THE RECORDS:
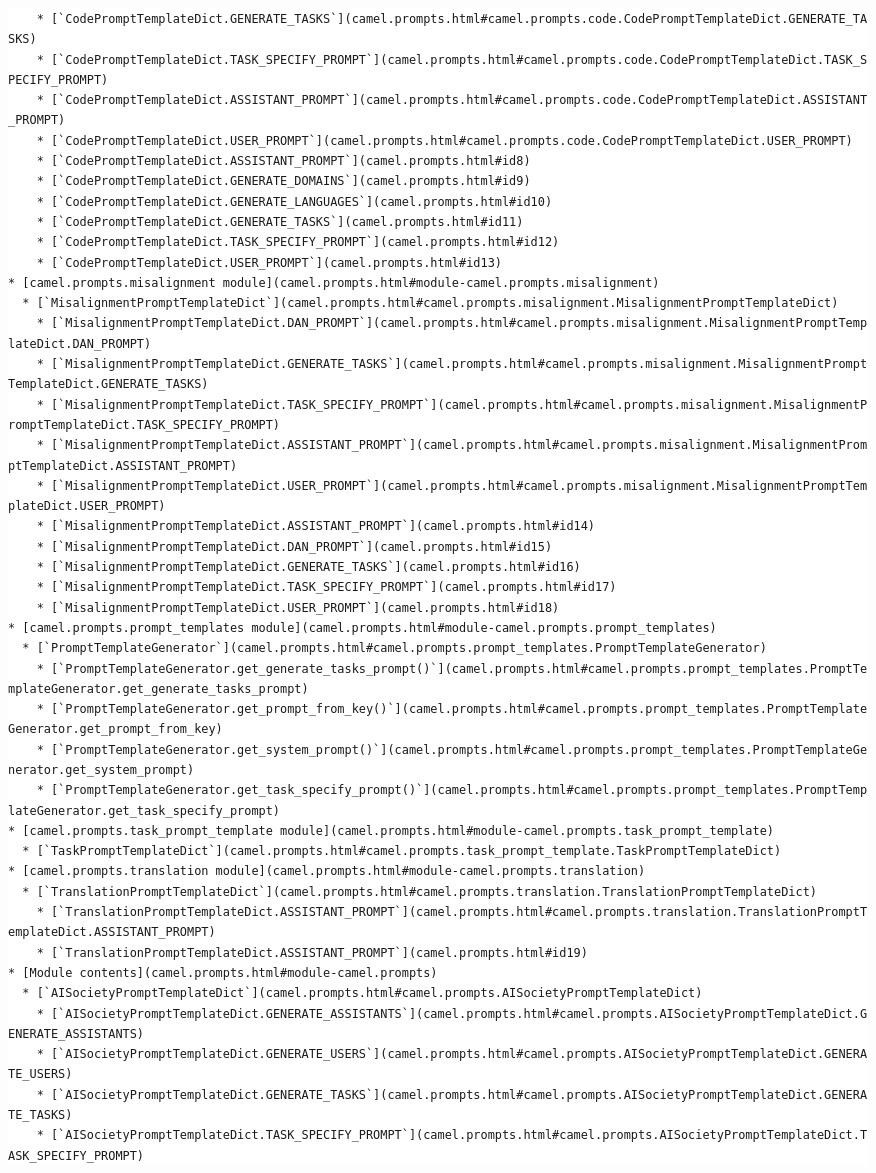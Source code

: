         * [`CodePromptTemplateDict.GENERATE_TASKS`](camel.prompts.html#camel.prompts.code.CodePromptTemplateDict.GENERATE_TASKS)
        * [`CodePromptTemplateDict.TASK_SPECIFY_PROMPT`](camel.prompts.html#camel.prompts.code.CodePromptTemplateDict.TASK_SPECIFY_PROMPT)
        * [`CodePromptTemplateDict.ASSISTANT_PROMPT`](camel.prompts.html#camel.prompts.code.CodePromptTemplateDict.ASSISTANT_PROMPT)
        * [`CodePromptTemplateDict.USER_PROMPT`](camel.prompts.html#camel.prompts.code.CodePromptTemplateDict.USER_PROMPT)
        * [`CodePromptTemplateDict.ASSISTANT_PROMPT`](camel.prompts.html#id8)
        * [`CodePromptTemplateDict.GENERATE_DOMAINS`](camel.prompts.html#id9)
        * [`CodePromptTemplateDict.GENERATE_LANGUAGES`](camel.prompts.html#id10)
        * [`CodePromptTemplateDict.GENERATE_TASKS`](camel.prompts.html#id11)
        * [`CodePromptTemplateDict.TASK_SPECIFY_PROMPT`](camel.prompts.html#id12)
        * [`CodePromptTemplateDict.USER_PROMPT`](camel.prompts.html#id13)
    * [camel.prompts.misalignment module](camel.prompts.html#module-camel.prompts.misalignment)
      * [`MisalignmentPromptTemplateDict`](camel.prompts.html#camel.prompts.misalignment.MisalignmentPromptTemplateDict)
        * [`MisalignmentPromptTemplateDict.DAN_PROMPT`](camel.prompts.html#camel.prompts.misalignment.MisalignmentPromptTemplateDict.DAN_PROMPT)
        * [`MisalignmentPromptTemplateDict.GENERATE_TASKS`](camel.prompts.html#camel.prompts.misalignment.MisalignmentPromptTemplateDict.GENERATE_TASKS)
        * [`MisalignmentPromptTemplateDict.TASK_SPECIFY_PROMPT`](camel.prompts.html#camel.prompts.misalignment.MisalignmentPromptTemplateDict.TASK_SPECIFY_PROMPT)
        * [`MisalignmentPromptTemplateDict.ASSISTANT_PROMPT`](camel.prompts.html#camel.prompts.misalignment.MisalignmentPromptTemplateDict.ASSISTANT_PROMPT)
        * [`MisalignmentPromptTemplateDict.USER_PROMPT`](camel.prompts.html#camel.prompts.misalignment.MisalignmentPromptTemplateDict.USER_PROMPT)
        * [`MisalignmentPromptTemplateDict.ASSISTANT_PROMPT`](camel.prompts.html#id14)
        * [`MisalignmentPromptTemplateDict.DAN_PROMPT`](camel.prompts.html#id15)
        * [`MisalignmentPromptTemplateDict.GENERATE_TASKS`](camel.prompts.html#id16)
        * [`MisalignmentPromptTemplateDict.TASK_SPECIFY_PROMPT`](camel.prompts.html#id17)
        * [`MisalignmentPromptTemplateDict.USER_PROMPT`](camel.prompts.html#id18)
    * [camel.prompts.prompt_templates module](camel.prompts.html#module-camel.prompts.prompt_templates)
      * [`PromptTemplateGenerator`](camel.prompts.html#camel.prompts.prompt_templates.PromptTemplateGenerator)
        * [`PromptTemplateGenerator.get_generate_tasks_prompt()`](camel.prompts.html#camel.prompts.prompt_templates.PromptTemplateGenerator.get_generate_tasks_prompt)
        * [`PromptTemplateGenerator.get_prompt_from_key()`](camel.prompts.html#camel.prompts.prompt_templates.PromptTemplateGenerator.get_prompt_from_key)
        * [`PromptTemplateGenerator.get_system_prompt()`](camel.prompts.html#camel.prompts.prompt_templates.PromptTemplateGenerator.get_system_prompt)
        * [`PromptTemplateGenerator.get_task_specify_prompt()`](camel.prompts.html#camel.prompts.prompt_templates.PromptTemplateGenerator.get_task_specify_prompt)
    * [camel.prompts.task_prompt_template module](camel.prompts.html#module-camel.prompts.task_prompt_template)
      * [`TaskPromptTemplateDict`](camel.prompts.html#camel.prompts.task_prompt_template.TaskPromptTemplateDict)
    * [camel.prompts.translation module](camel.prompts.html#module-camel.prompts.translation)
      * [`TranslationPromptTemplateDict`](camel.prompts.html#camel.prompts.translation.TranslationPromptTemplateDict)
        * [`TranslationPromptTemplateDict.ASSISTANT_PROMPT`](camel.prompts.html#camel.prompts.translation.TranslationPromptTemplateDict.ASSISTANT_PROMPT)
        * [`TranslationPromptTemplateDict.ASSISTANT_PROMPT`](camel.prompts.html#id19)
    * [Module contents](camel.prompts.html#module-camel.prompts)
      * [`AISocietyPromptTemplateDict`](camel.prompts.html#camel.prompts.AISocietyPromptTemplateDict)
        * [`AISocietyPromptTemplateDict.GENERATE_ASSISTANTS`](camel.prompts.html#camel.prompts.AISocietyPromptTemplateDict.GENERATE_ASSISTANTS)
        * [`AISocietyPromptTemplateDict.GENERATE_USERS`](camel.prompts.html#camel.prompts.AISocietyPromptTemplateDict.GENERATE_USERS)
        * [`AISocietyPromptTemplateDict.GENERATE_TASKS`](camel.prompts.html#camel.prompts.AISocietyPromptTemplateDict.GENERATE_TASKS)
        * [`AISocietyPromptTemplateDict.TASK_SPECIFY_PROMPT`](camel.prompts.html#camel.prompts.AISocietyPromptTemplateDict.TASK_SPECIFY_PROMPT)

WORK REQUEST: Print the material in full and exactly, minus the pictures.

SOLVED EXERCISE:
Source code

:         * [`CodePromptTemplateDict.GENERATE_TASKS`](camel.prompts.html#camel.prompts.code.CodePromptTemplateDict.GENERATE_TASKS)
        * [`CodePromptTemplateDict.TASK_SPECIFY_PROMPT`](camel.prompts.html#camel.prompts.code.CodePromptTemplateDict.TASK_SPECIFY_PROMPT)
        * [`CodePromptTemplateDict.ASSISTANT_PROMPT`](camel.prompts.html#camel.prompts.code.CodePromptTemplateDict.ASSISTANT_PROMPT)
        * [`CodePromptTemplateDict.USER_PROMPT`](camel.prompts.html#camel.prompts.code.CodePromptTemplateDict.USER_PROMPT)
        * [`CodePromptTemplateDict.ASSISTANT_PROMPT`](camel.prompts.html#id8)
        * [`CodePromptTemplateDict.GENERATE_DOMAINS`](camel.prompts.html#id9)
        * [`CodePromptTemplateDict.GENERATE_LANGUAGES`](camel.prompts.html#id10)
        * [`CodePromptTemplateDict.GENERATE_TASKS`](camel.prompts.html#id11)
        * [`CodePromptTemplateDict.TASK_SPECIFY_PROMPT`](camel.prompts.html#id12)
        * [`CodePromptTemplateDict.USER_PROMPT`](camel.prompts.html#id13)
    * [camel.prompts.misalignment module](camel.prompts.html#module-camel.prompts.misalignment)
      * [`MisalignmentPromptTemplateDict`](camel.prompts.html#camel.prompts.misalignment.MisalignmentPromptTemplateDict)
        * [`MisalignmentPromptTemplateDict.DAN_PROMPT`](camel.prompts.html#camel.prompts.misalignment.MisalignmentPromptTemplateDict.DAN_PROMPT)
        * [`MisalignmentPromptTemplateDict.GENERATE_TASKS`](camel.prompts.html#camel.prompts.misalignment.MisalignmentPromptTemplateDict.GENERATE_TASKS)
        * [`MisalignmentPromptTemplateDict.TASK_SPECIFY_PROMPT`](camel.prompts.html#camel.prompts.misalignment.MisalignmentPromptTemplateDict.TASK_SPECIFY_PROMPT)
        * [`MisalignmentPromptTemplateDict.ASSISTANT_PROMPT`](camel.prompts.html#camel.prompts.misalignment.MisalignmentPromptTemplateDict.ASSISTANT_PROMPT)
        * [`MisalignmentPromptTemplateDict.USER_PROMPT`](camel.prompts.html#camel.prompts.misalignment.MisalignmentPromptTemplateDict.USER_PROMPT)
        * [`MisalignmentPromptTemplateDict.ASSISTANT_PROMPT`](camel.prompts.html#id14)
        * [`MisalignmentPromptTemplateDict.DAN_PROMPT`](camel.prompts.html#id15)
        * [`MisalignmentPromptTemplateDict.GENERATE_TASKS`](camel.prompts.html#id16)
        * [`MisalignmentPromptTemplateDict.TASK_SPECIFY_PROMPT`](camel.prompts.html#id17)
        * [`MisalignmentPromptTemplateDict.USER_PROMPT`](camel.prompts.html#id18)
    * [camel.prompts.prompt_templates module](camel.prompts.html#module-camel.prompts.prompt_templates)
      * [`PromptTemplateGenerator`](camel.prompts.html#camel.prompts.prompt_templates.PromptTemplateGenerator)
        * [`PromptTemplateGenerator.get_generate_tasks_prompt()`](camel.prompts.html#camel.prompts.prompt_templates.PromptTemplateGenerator.get_generate_tasks_prompt)
        * [`PromptTemplateGenerator.get_prompt_from_key()`](camel.prompts.html#camel.prompts.prompt_templates.PromptTemplateGenerator.get_prompt_from_key)
        * [`PromptTemplateGenerator.get_system_prompt()`](camel.prompts.html#camel.prompts.prompt_templates.PromptTemplateGenerator.get_system_prompt)
        * [`PromptTemplateGenerator.get_task_specify_prompt()`](camel.prompts.html#camel.prompts.prompt_templates.PromptTemplateGenerator.get_task_specify_prompt)
    * [camel.prompts.task_prompt_template module](camel.prompts.html#module-camel.prompts.task_prompt_template)
      * [`TaskPromptTemplateDict`](camel.prompts.html#camel.prompts.task_prompt_template.TaskPromptTemplateDict)
    * [camel.prompts.translation module](camel.prompts.html#module-camel.prompts.translation)
      * [`TranslationPromptTemplateDict`](camel.prompts.html#camel.prompts.translation.TranslationPromptTemplateDict)
        * [`TranslationPromptTemplateDict.ASSISTANT_PROMPT`](camel.prompts.html#camel.prompts.translation.TranslationPromptTemplateDict.ASSISTANT_PROMPT)
        * [`TranslationPromptTemplateDict.ASSISTANT_PROMPT`](camel.prompts.html#id19)
    * [Module contents](camel.prompts.html#module-camel.prompts)
      * [`AISocietyPromptTemplateDict`](camel.prompts.html#camel.prompts.AISocietyPromptTemplateDict)
        * [`AISocietyPromptTemplateDict.GENERATE_ASSISTANTS`](camel.prompts.html#camel.prompts.AISocietyPromptTemplateDict.GENERATE_ASSISTANTS)
        * [`AISocietyPromptTemplateDict.GENERATE_USERS`](camel.prompts.html#camel.prompts.AISocietyPromptTemplateDict.GENERATE_USERS)
        * [`AISocietyPromptTemplateDict.GENERATE_TASKS`](camel.prompts.html#camel.prompts.AISocietyPromptTemplateDict.GENERATE_TASKS)
        * [`AISocietyPromptTemplateDict.TASK_SPECIFY_PROMPT`](camel.prompts.html#camel.prompts.AISocietyPromptTemplateDict.TASK_SPECIFY_PROMPT)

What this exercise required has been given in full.